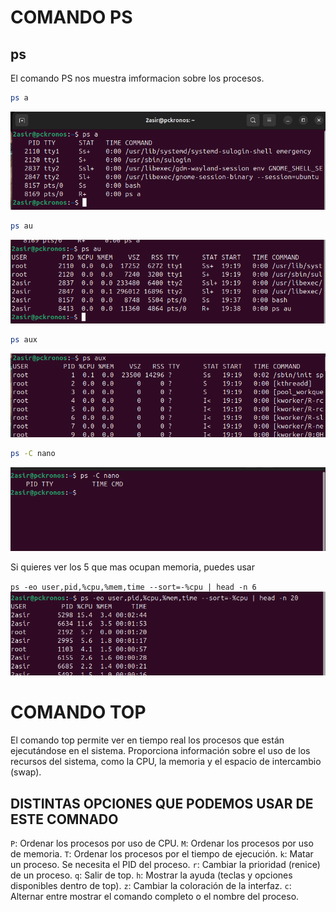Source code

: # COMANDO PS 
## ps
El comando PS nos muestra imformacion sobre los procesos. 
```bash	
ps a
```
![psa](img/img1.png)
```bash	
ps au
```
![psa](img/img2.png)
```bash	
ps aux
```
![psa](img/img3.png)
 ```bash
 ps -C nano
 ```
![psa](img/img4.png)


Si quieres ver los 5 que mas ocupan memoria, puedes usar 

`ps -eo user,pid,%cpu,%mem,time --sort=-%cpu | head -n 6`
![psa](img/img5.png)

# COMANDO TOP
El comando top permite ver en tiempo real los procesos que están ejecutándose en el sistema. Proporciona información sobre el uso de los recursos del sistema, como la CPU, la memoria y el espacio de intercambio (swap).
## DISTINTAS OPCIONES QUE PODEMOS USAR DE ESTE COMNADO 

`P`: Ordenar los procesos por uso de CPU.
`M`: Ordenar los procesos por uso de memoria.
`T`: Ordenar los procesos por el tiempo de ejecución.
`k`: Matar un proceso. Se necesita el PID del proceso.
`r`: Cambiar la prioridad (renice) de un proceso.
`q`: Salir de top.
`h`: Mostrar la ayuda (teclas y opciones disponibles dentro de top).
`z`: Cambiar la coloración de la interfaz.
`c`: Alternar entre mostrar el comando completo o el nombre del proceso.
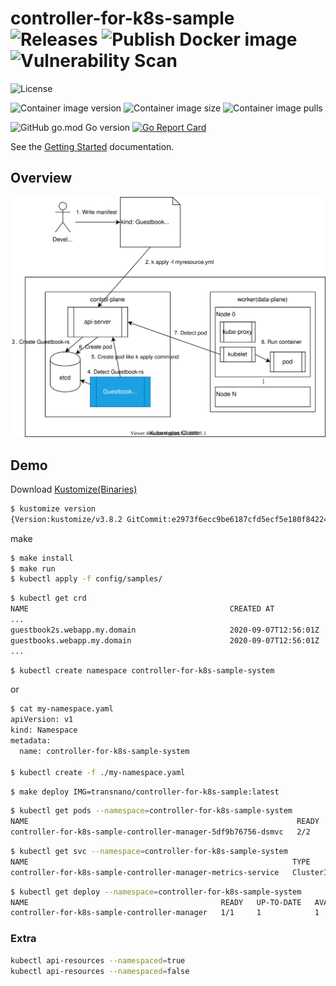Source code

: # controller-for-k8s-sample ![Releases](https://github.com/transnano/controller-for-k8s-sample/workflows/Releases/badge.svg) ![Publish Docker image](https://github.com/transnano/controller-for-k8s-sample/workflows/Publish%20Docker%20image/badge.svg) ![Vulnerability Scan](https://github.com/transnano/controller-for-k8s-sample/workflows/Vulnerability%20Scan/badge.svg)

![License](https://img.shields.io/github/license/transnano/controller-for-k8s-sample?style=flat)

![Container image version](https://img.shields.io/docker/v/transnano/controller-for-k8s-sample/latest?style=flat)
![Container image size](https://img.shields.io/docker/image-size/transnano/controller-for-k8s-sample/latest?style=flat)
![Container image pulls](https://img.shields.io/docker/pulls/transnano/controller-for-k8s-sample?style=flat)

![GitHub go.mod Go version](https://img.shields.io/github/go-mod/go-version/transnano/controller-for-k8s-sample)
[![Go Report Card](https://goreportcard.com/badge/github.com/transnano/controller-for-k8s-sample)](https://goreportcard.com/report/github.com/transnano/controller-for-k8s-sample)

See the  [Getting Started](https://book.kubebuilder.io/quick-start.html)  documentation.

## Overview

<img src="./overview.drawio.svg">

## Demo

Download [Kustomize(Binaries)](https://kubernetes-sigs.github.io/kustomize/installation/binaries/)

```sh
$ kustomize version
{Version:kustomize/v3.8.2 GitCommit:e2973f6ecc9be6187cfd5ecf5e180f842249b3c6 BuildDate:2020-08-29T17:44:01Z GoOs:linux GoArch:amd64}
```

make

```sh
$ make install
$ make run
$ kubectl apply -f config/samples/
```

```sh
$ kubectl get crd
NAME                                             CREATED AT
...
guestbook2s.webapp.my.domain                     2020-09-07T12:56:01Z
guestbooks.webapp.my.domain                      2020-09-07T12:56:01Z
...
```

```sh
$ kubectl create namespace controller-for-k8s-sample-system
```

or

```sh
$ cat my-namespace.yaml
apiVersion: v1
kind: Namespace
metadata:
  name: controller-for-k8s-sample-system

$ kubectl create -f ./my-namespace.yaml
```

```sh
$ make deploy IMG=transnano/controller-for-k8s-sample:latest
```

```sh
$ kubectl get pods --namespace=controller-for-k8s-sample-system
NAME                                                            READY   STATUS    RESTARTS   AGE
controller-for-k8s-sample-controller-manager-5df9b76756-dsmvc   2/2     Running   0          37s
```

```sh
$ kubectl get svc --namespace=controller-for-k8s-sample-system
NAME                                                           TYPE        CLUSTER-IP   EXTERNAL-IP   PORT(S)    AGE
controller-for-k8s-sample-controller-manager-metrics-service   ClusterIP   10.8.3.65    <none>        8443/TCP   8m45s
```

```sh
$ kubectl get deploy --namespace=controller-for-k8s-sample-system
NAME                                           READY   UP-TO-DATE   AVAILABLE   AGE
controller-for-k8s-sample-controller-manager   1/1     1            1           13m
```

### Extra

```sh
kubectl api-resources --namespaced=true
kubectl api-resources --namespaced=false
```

● Problem description:
Print the records above word for word, omitting any picture they contain.

● Task output:
Source code

: # COMANDO PS 
## ps
El comando PS nos muestra imformacion sobre los procesos. 
```bash	
ps a
```
![psa](img/img1.png)
```bash	
ps au
```
![psa](img/img2.png)
```bash	
ps aux
```
![psa](img/img3.png)
 ```bash
 ps -C nano
 ```
![psa](img/img4.png)


Si quieres ver los 5 que mas ocupan memoria, puedes usar 

`ps -eo user,pid,%cpu,%mem,time --sort=-%cpu | head -n 6`
![psa](img/img5.png)

# COMANDO TOP
El comando top permite ver en tiempo real los procesos que están ejecutándose en el sistema. Proporciona información sobre el uso de los recursos del sistema, como la CPU, la memoria y el espacio de intercambio (swap).
## DISTINTAS OPCIONES QUE PODEMOS USAR DE ESTE COMNADO 

`P`: Ordenar los procesos por uso de CPU.
`M`: Ordenar los procesos por uso de memoria.
`T`: Ordenar los procesos por el tiempo de ejecución.
`k`: Matar un proceso. Se necesita el PID del proceso.
`r`: Cambiar la prioridad (renice) de un proceso.
`q`: Salir de top.
`h`: Mostrar la ayuda (teclas y opciones disponibles dentro de top).
`z`: Cambiar la coloración de la interfaz.
`c`: Alternar entre mostrar el comando completo o el nombre del proceso.
Source code

: # controller-for-k8s-sample ![Releases](https://github.com/transnano/controller-for-k8s-sample/workflows/Releases/badge.svg) ![Publish Docker image](https://github.com/transnano/controller-for-k8s-sample/workflows/Publish%20Docker%20image/badge.svg) ![Vulnerability Scan](https://github.com/transnano/controller-for-k8s-sample/workflows/Vulnerability%20Scan/badge.svg)

![License](https://img.shields.io/github/license/transnano/controller-for-k8s-sample?style=flat)

![Container image version](https://img.shields.io/docker/v/transnano/controller-for-k8s-sample/latest?style=flat)
![Container image size](https://img.shields.io/docker/image-size/transnano/controller-for-k8s-sample/latest?style=flat)
![Container image pulls](https://img.shields.io/docker/pulls/transnano/controller-for-k8s-sample?style=flat)

![GitHub go.mod Go version](https://img.shields.io/github/go-mod/go-version/transnano/controller-for-k8s-sample)
[![Go Report Card](https://goreportcard.com/badge/github.com/transnano/controller-for-k8s-sample)](https://goreportcard.com/report/github.com/transnano/controller-for-k8s-sample)

See the  [Getting Started](https://book.kubebuilder.io/quick-start.html)  documentation.

## Overview

<img src="./overview.drawio.svg">

## Demo

Download [Kustomize(Binaries)](https://kubernetes-sigs.github.io/kustomize/installation/binaries/)

```sh
$ kustomize version
{Version:kustomize/v3.8.2 GitCommit:e2973f6ecc9be6187cfd5ecf5e180f842249b3c6 BuildDate:2020-08-29T17:44:01Z GoOs:linux GoArch:amd64}
```

make

```sh
$ make install
$ make run
$ kubectl apply -f config/samples/
```

```sh
$ kubectl get crd
NAME                                             CREATED AT
...
guestbook2s.webapp.my.domain                     2020-09-07T12:56:01Z
guestbooks.webapp.my.domain                      2020-09-07T12:56:01Z
...
```

```sh
$ kubectl create namespace controller-for-k8s-sample-system
```

or

```sh
$ cat my-namespace.yaml
apiVersion: v1
kind: Namespace
metadata:
  name: controller-for-k8s-sample-system

$ kubectl create -f ./my-namespace.yaml
```

```sh
$ make deploy IMG=transnano/controller-for-k8s-sample:latest
```

```sh
$ kubectl get pods --namespace=controller-for-k8s-sample-system
NAME                                                            READY   STATUS    RESTARTS   AGE
controller-for-k8s-sample-controller-manager-5df9b76756-dsmvc   2/2     Running   0          37s
```

```sh
$ kubectl get svc --namespace=controller-for-k8s-sample-system
NAME                                                           TYPE        CLUSTER-IP   EXTERNAL-IP   PORT(S)    AGE
controller-for-k8s-sample-controller-manager-metrics-service   ClusterIP   10.8.3.65    <none>        8443/TCP   8m45s
```

```sh
$ kubectl get deploy --namespace=controller-for-k8s-sample-system
NAME                                           READY   UP-TO-DATE   AVAILABLE   AGE
controller-for-k8s-sample-controller-manager   1/1     1            1           13m
```

### Extra

```sh
kubectl api-resources --namespaced=true
kubectl api-resources --namespaced=false
```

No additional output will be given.